**What you are asked to do:** Nothing in the data should be left out or altered when it is retyped.

━━━━━ Source material ━━━━━

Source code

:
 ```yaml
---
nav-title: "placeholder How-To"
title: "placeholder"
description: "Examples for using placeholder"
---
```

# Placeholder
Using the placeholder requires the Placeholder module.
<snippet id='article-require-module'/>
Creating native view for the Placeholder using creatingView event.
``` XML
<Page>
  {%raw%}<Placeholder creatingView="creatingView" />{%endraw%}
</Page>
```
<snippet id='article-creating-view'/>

━━━━━

**Answer to the problem:**
Source code

:
 ```yaml
---
nav-title: "placeholder How-To"
title: "placeholder"
description: "Examples for using placeholder"
---
```

# Placeholder
Using the placeholder requires the Placeholder module.
<snippet id='article-require-module'/>
Creating native view for the Placeholder using creatingView event.
``` XML
<Page>
  {%raw%}<Placeholder creatingView="creatingView" />{%endraw%}
</Page>
```
<snippet id='article-creating-view'/>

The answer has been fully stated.